The angiogenic factor vascular endothelial growth factor-A (VEGFA) plays a critical role during early pregnancy in many species including the rat, and any alterations in VEGFA levels can severely impact blastocyst implantation rates. The rat ovarian hyperstimulation (OH) model is useful in studying how the induction of superovulation affects VEGFA levels and endometrial receptivity to blastocyst implantation. The present study shows that the major isoform in the rat uterus, Vegf₁₈₈ , is reduced at the time of receptivity in OH compared to normal pregnancy, whereas there is no change in Vegf₁₆₄ and Vegf₁₂₀ messenger RNA (mRNA). The VEGFA receptor 2 (VEGFR2) protein levels are also reduced at the time of receptivity in OH. Our ovariectomy studies show that Vegf₁₆₄ , Vegf₁₈₈ , and Vegf₁₂₀ are significantly decreased by estrogen, and, to a lesser extent progesterone, when compared to control animals.

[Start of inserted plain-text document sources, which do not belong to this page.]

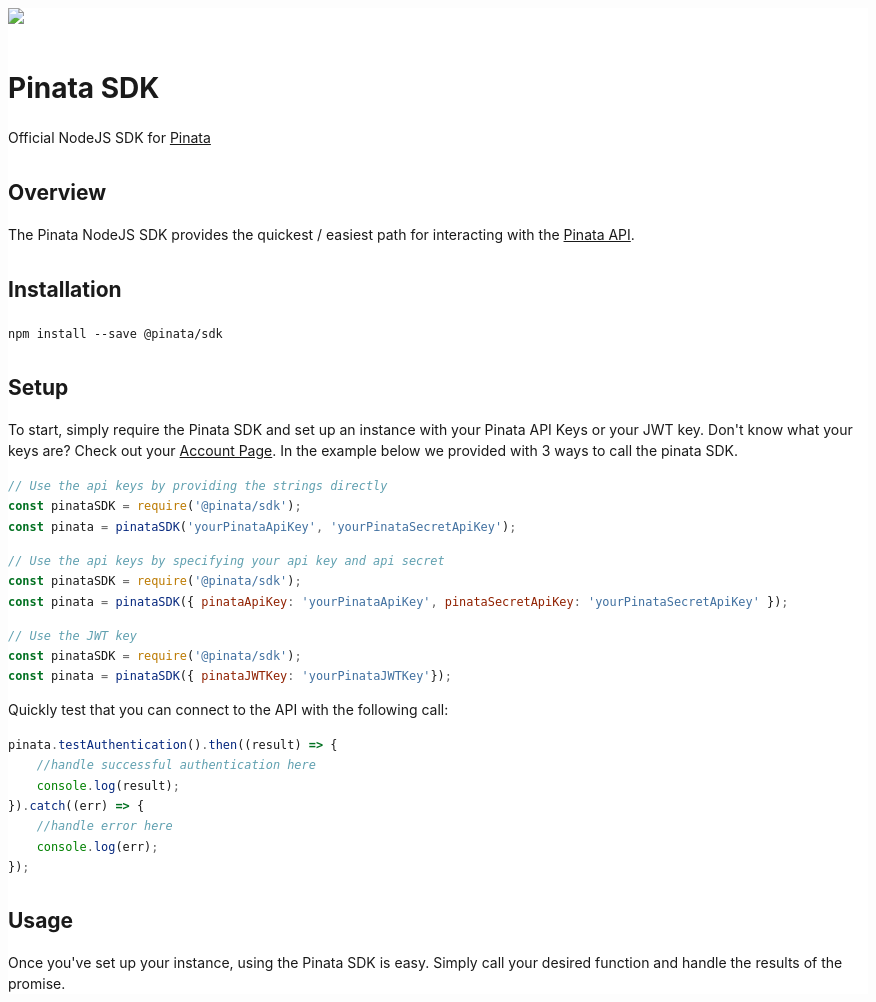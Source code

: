 <img src="https://cdn-images-1.medium.com/max/1200/1*BTGStLRXsQUbkp0t-oxJhQ.png" width="200" />

# Pinata SDK

Official NodeJS SDK for [Pinata](https://pinata.cloud)

## Overview

The Pinata NodeJS SDK provides the quickest / easiest path for interacting with the [Pinata API](https://pinata.cloud/documentation#GettingStarted).

## Installation
```
npm install --save @pinata/sdk
```

## Setup
To start, simply require the Pinata SDK and set up an instance with your Pinata API Keys or your JWT key. Don't know what your keys are? Check out your [Account Page](https://pinata.cloud/account).
In the example below we provided with 3 ways to call the pinata SDK.

```javascript
// Use the api keys by providing the strings directly 
const pinataSDK = require('@pinata/sdk');
const pinata = pinataSDK('yourPinataApiKey', 'yourPinataSecretApiKey');
```

```javascript
// Use the api keys by specifying your api key and api secret
const pinataSDK = require('@pinata/sdk');
const pinata = pinataSDK({ pinataApiKey: 'yourPinataApiKey', pinataSecretApiKey: 'yourPinataSecretApiKey' });

```

```javascript
// Use the JWT key
const pinataSDK = require('@pinata/sdk');
const pinata = pinataSDK({ pinataJWTKey: 'yourPinataJWTKey'});
```

Quickly test that you can connect to the API with the following call:
```javascript
pinata.testAuthentication().then((result) => {
    //handle successful authentication here
    console.log(result);
}).catch((err) => {
    //handle error here
    console.log(err);
});
```

## Usage
Once you've set up your instance, using the Pinata SDK is easy. Simply call your desired function and handle the results of the promise.

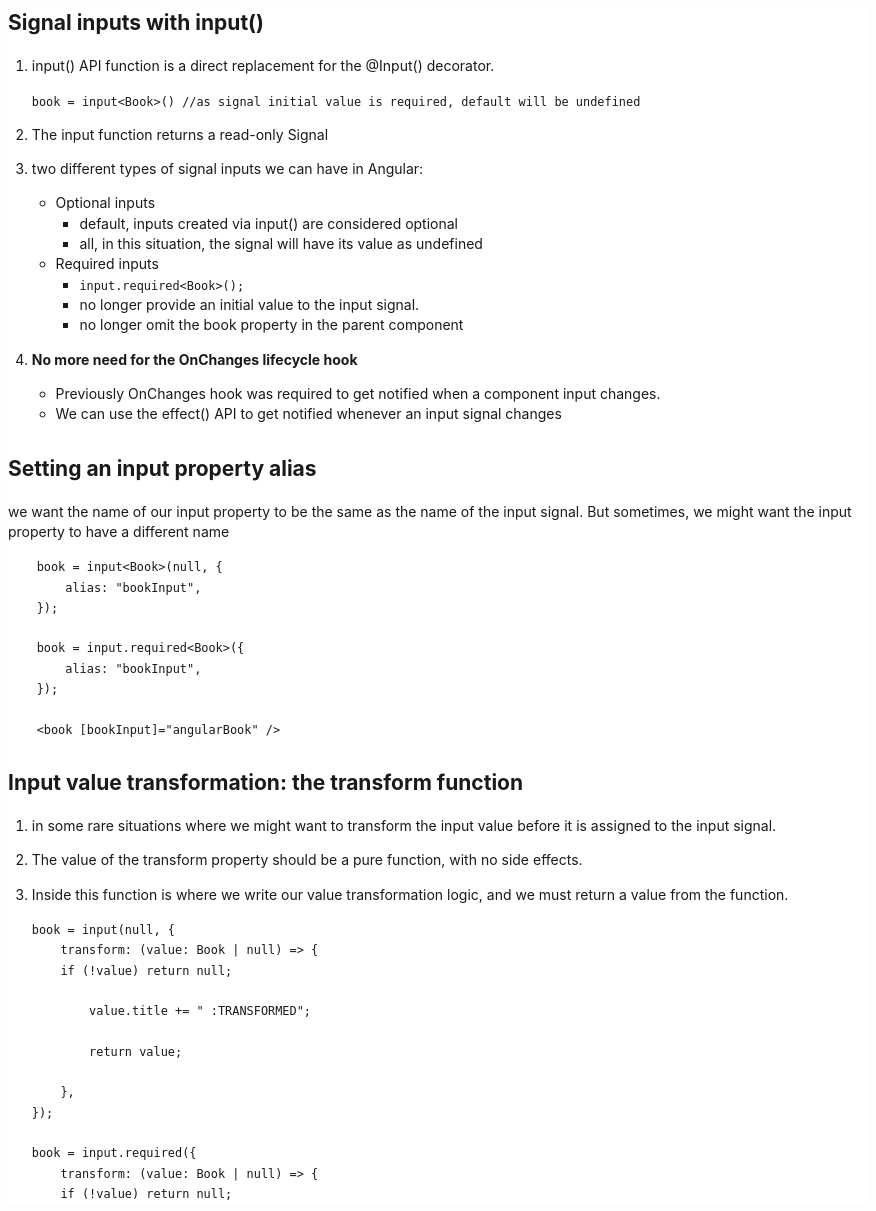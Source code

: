 ## Signal inputs with input()

1.  input() API function is a direct replacement for the @Input() decorator.

        book = input<Book>() //as signal initial value is required, default will be undefined

2.  The input function returns a read-only Signal
3.  two different types of signal inputs we can have in Angular:
    - Optional inputs
      - default, inputs created via input() are considered optional
      - all, in this situation, the signal will have its value as undefined
    - Required inputs
      - `input.required<Book>();`
      - no longer provide an initial value to the input signal.
      - no longer omit the book property in the parent component
4.  **No more need for the OnChanges lifecycle hook**
    - Previously OnChanges hook was required to get notified when a component input changes.
    - We can use the effect() API to get notified whenever an input signal changes

## Setting an input property alias

we want the name of our input property to be the same as the name of the input signal.
But sometimes, we might want the input property to have a different name

        book = input<Book>(null, {
            alias: "bookInput",
        });

        book = input.required<Book>({
            alias: "bookInput",
        });

        <book [bookInput]="angularBook" />

## Input value transformation: the transform function

1.  in some rare situations where we might want to transform the input value before it is assigned to the input signal.
2.  The value of the transform property should be a pure function, with no side effects.
3.  Inside this function is where we write our value transformation logic, and we must return a value from the function.

        book = input(null, {
            transform: (value: Book | null) => {
            if (!value) return null;

                value.title += " :TRANSFORMED";

                return value;

            },
        });

        book = input.required({
            transform: (value: Book | null) => {
            if (!value) return null;
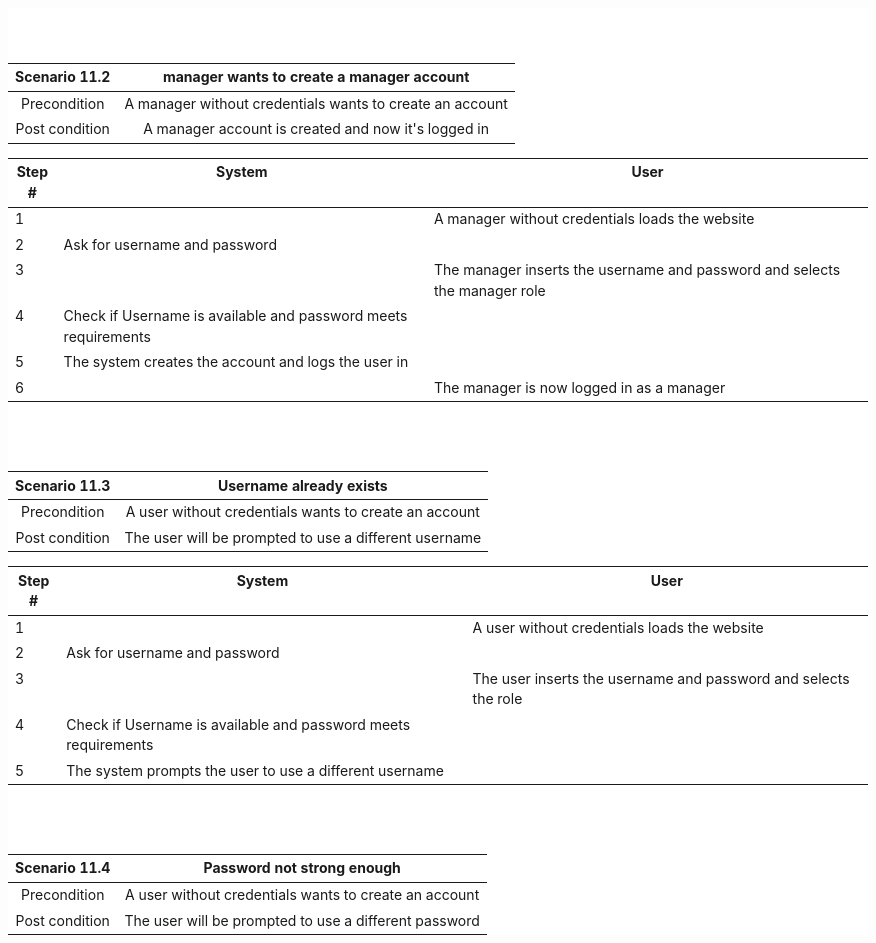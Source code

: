 <br>
<br>
<a id="scenario-11-2"></a>

| Scenario 11.2  |        manager wants to create a manager account         |
|:--------------:|:--------------------------------------------------------:|
|  Precondition  | A manager without credentials wants to create an account |
| Post condition |   A manager account is created and now it's logged in    |

| Step# | System                                                         | User                                                                       |
|-------|----------------------------------------------------------------|----------------------------------------------------------------------------|
| 1     |                                                                | A manager without credentials loads the website                            |
| 2     | Ask for username and password                                  |                                                                            |
| 3     |                                                                | The manager inserts the username and password and selects the manager role |
| 4     | Check if Username is available and password meets requirements |                                                                            |
| 5     | The system creates the account and logs the user in            |                                                                            |
| 6     |                                                                | The manager is now logged in as a manager                                  |

<br>
<br>
<a id="scenario-11-3"></a>

| Scenario 11.3  |                Username already exists                |
|:--------------:|:-----------------------------------------------------:|
|  Precondition  | A user without credentials wants to create an account |
| Post condition | The user will be prompted to use a different username |

| Step# | System                                                         | User                                                            |
|-------|----------------------------------------------------------------|-----------------------------------------------------------------|
| 1     |                                                                | A user without credentials loads the website                    |
| 2     | Ask for username and password                                  |                                                                 |
| 3     |                                                                | The user inserts the username and password and selects the role |
| 4     | Check if Username is available and password meets requirements |                                                                 |
| 5     | The system prompts the user to use a different username        |                                                                 |

<br>
<br>
<a id="scenario-11-4"></a>

| Scenario 11.4  |              Password not strong enough               |
|:--------------:|:-----------------------------------------------------:|
|  Precondition  | A user without credentials wants to create an account |
| Post condition | The user will be prompted to use a different password |
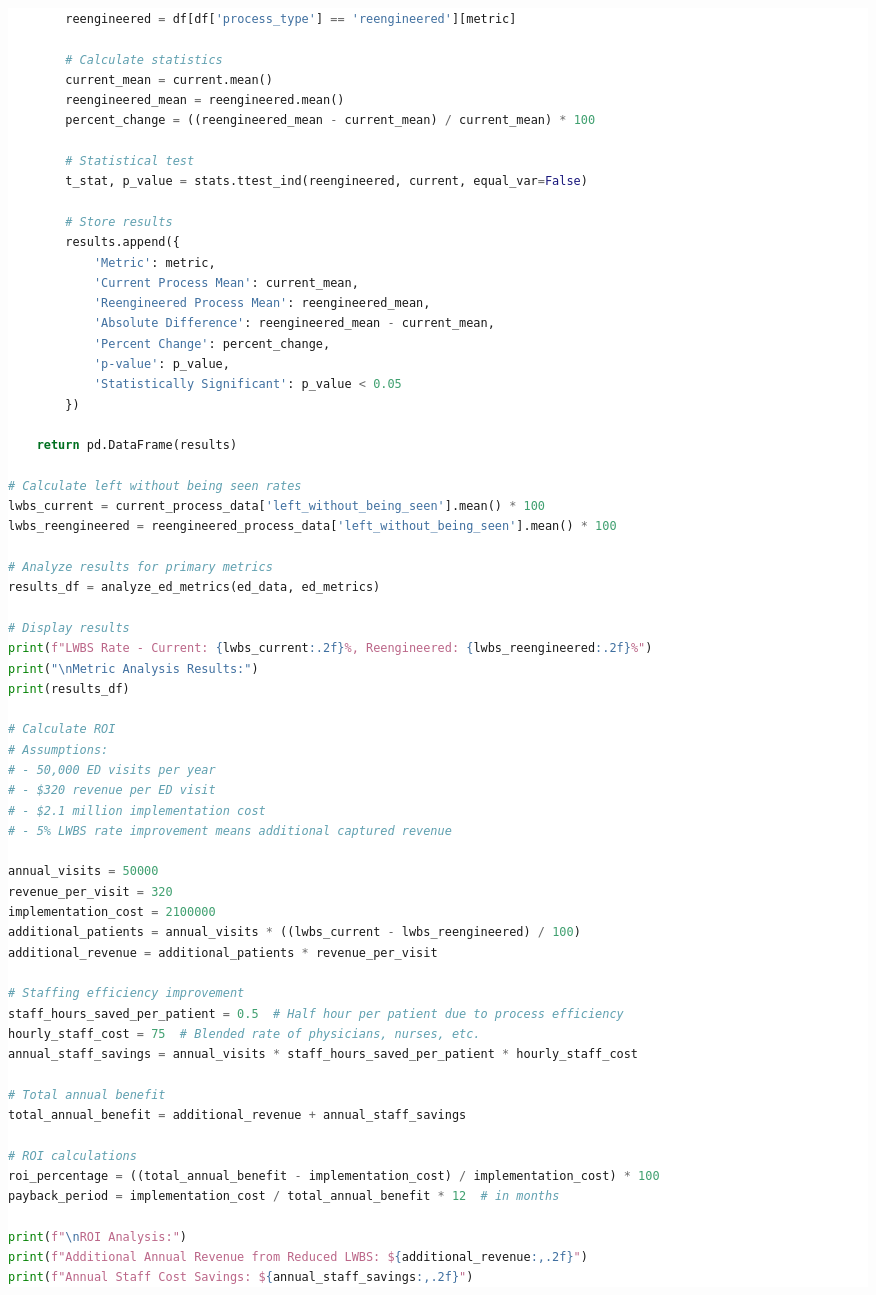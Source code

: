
 ```python
        reengineered = df[df['process_type'] == 'reengineered'][metric]
        
        # Calculate statistics
        current_mean = current.mean()
        reengineered_mean = reengineered.mean()
        percent_change = ((reengineered_mean - current_mean) / current_mean) * 100
        
        # Statistical test
        t_stat, p_value = stats.ttest_ind(reengineered, current, equal_var=False)
        
        # Store results
        results.append({
            'Metric': metric,
            'Current Process Mean': current_mean,
            'Reengineered Process Mean': reengineered_mean,
            'Absolute Difference': reengineered_mean - current_mean,
            'Percent Change': percent_change,
            'p-value': p_value,
            'Statistically Significant': p_value < 0.05
        })
    
    return pd.DataFrame(results)

# Calculate left without being seen rates
lwbs_current = current_process_data['left_without_being_seen'].mean() * 100
lwbs_reengineered = reengineered_process_data['left_without_being_seen'].mean() * 100

# Analyze results for primary metrics
results_df = analyze_ed_metrics(ed_data, ed_metrics)

# Display results
print(f"LWBS Rate - Current: {lwbs_current:.2f}%, Reengineered: {lwbs_reengineered:.2f}%")
print("\nMetric Analysis Results:")
print(results_df)

# Calculate ROI
# Assumptions:
# - 50,000 ED visits per year
# - $320 revenue per ED visit
# - $2.1 million implementation cost
# - 5% LWBS rate improvement means additional captured revenue

annual_visits = 50000
revenue_per_visit = 320
implementation_cost = 2100000
additional_patients = annual_visits * ((lwbs_current - lwbs_reengineered) / 100)
additional_revenue = additional_patients * revenue_per_visit

# Staffing efficiency improvement
staff_hours_saved_per_patient = 0.5  # Half hour per patient due to process efficiency
hourly_staff_cost = 75  # Blended rate of physicians, nurses, etc.
annual_staff_savings = annual_visits * staff_hours_saved_per_patient * hourly_staff_cost

# Total annual benefit
total_annual_benefit = additional_revenue + annual_staff_savings

# ROI calculations
roi_percentage = ((total_annual_benefit - implementation_cost) / implementation_cost) * 100
payback_period = implementation_cost / total_annual_benefit * 12  # in months

print(f"\nROI Analysis:")
print(f"Additional Annual Revenue from Reduced LWBS: ${additional_revenue:,.2f}")
print(f"Annual Staff Cost Savings: ${annual_staff_savings:,.2f}")
```
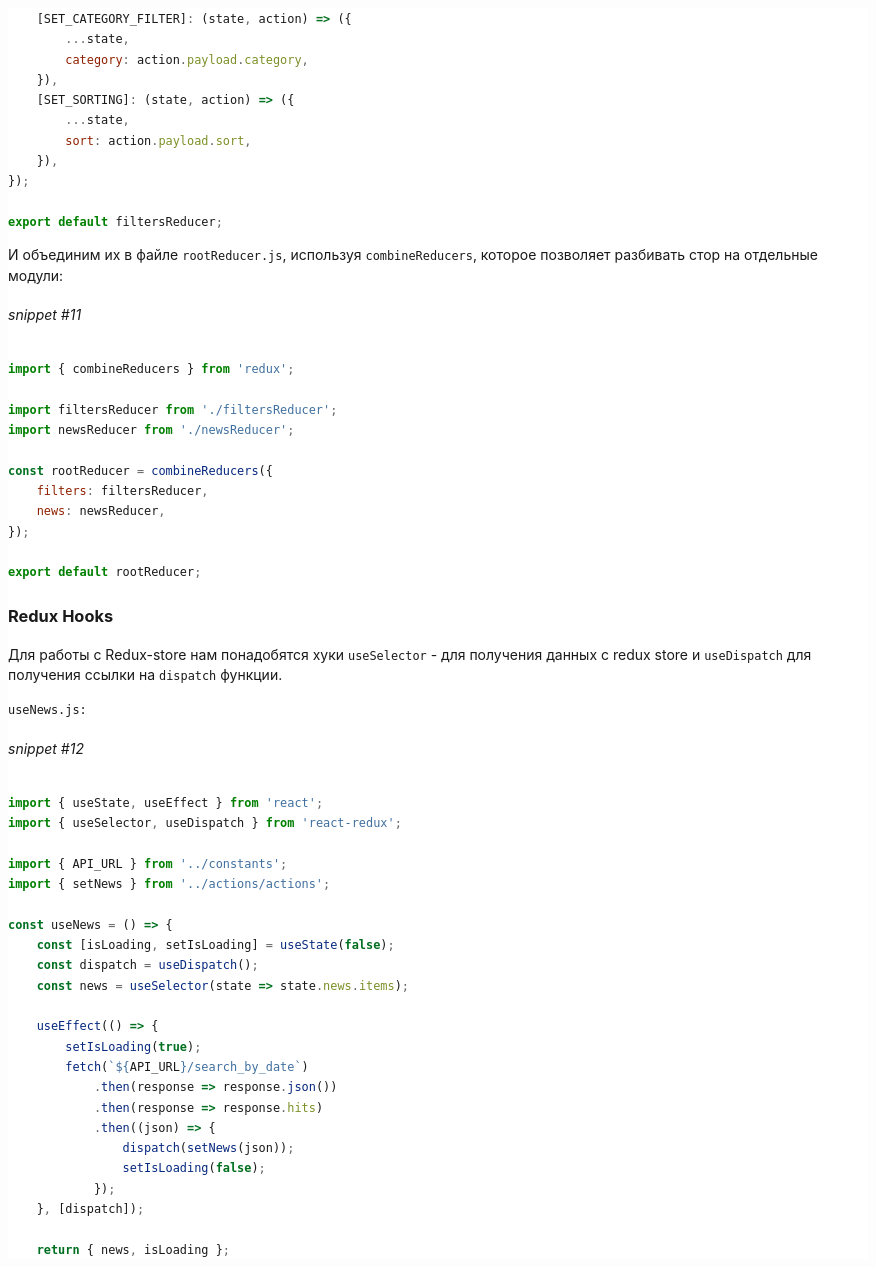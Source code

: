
 ```jsx
    [SET_CATEGORY_FILTER]: (state, action) => ({
        ...state,
        category: action.payload.category,
    }),
    [SET_SORTING]: (state, action) => ({
        ...state,
        sort: action.payload.sort,
    }),
});

export default filtersReducer;

```

И объединим их в файле `rootReducer.js`, используя `combineReducers`, которое позволяет разбивать стор на отдельные модули:

###### snippet #11

```jsx
import { combineReducers } from 'redux';

import filtersReducer from './filtersReducer';
import newsReducer from './newsReducer';

const rootReducer = combineReducers({
    filters: filtersReducer,
    news: newsReducer,
});

export default rootReducer;
```

### Redux Hooks

Для работы с Redux-store нам понадобятся хуки `useSelector` - для получения данных с redux store и `useDispatch` для получения ссылки на `dispatch` функции.

`useNews.js:`

###### snippet #12

```jsx
import { useState, useEffect } from 'react';
import { useSelector, useDispatch } from 'react-redux';

import { API_URL } from '../constants';
import { setNews } from '../actions/actions';

const useNews = () => {
    const [isLoading, setIsLoading] = useState(false);
    const dispatch = useDispatch();
    const news = useSelector(state => state.news.items);

    useEffect(() => {
        setIsLoading(true);
        fetch(`${API_URL}/search_by_date`)
            .then(response => response.json())
            .then(response => response.hits)
            .then((json) => {
                dispatch(setNews(json));
                setIsLoading(false);
            });
    }, [dispatch]);

    return { news, isLoading };
```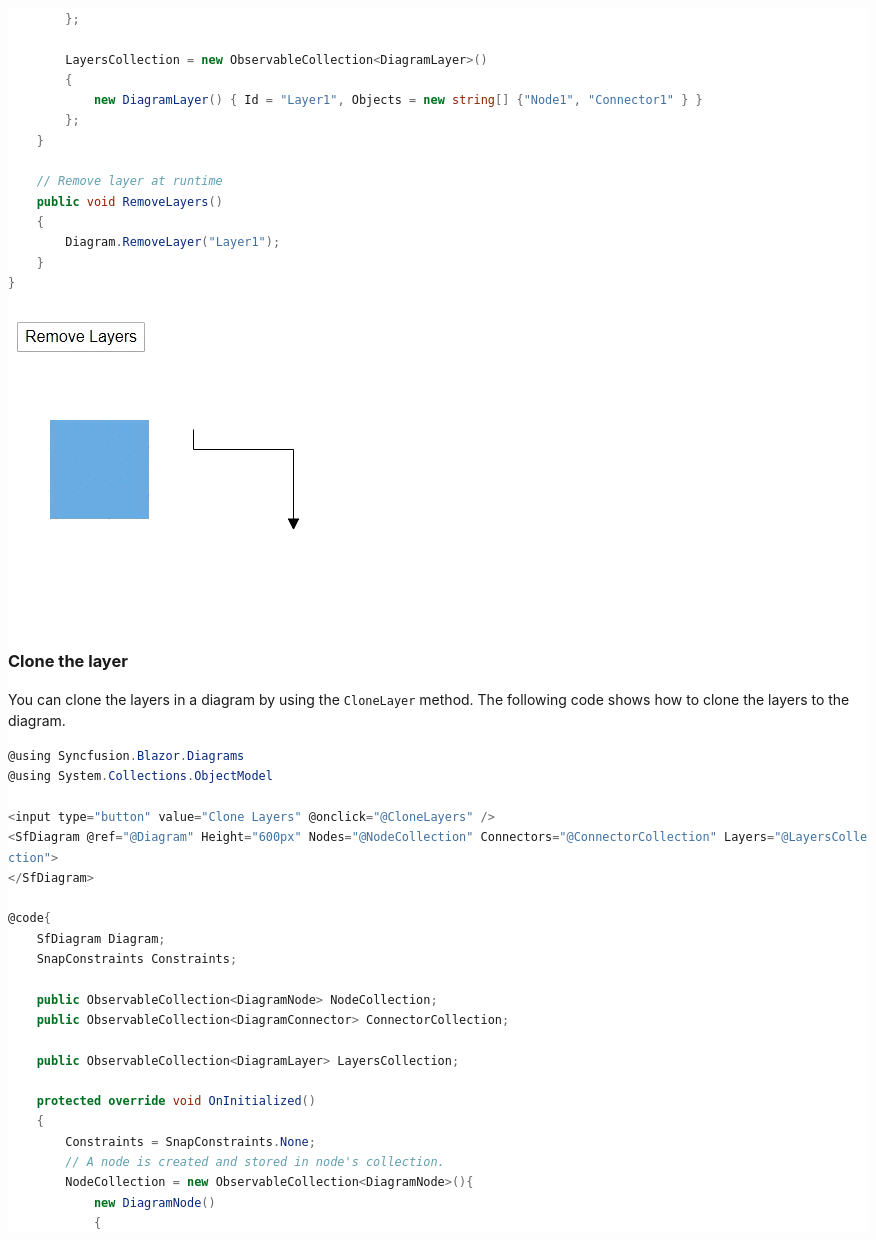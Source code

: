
 ```csharp
        };

        LayersCollection = new ObservableCollection<DiagramLayer>()
        {
            new DiagramLayer() { Id = "Layer1", Objects = new string[] {"Node1", "Connector1" } }
        };
    }

    // Remove layer at runtime
    public void RemoveLayers()
    {
        Diagram.RemoveLayer("Layer1");
    }
}
```

![`Remove layer`](images/RemoveLayer-Method.gif)

### Clone the layer

You can clone the layers in a diagram by using the `CloneLayer` method. The following code shows how to clone the layers to the diagram.

```csharp
@using Syncfusion.Blazor.Diagrams
@using System.Collections.ObjectModel

<input type="button" value="Clone Layers" @onclick="@CloneLayers" />
<SfDiagram @ref="@Diagram" Height="600px" Nodes="@NodeCollection" Connectors="@ConnectorCollection" Layers="@LayersCollection">
</SfDiagram>

@code{
    SfDiagram Diagram;
    SnapConstraints Constraints;

    public ObservableCollection<DiagramNode> NodeCollection;
    public ObservableCollection<DiagramConnector> ConnectorCollection;

    public ObservableCollection<DiagramLayer> LayersCollection;

    protected override void OnInitialized()
    {
        Constraints = SnapConstraints.None;
        // A node is created and stored in node's collection.
        NodeCollection = new ObservableCollection<DiagramNode>(){
            new DiagramNode()
            {
```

Although no change in the percentage of endometrial blood vessels was seen across all stages of pregnancy, at the time of receptivity in OH pregnancies, blood vessels were typically larger compared to other stages. The altered progesterone–estrogen ratio seen in OH, taken together with our ovariectomy studies, explains the changes to Vegfa mRNA in OH at the time of receptivity. Since VEGFA is important during implantation, the changes to Vegfa and VEGFR2 levels in the endometrium may help explain the observed lower endometrial receptivity following OH. This study aimed to analyse how ovarian hyperstimulation alters the levels of vascular endothleial growth factor and its major receptor, VEGFR2 in the uterus in a rat model.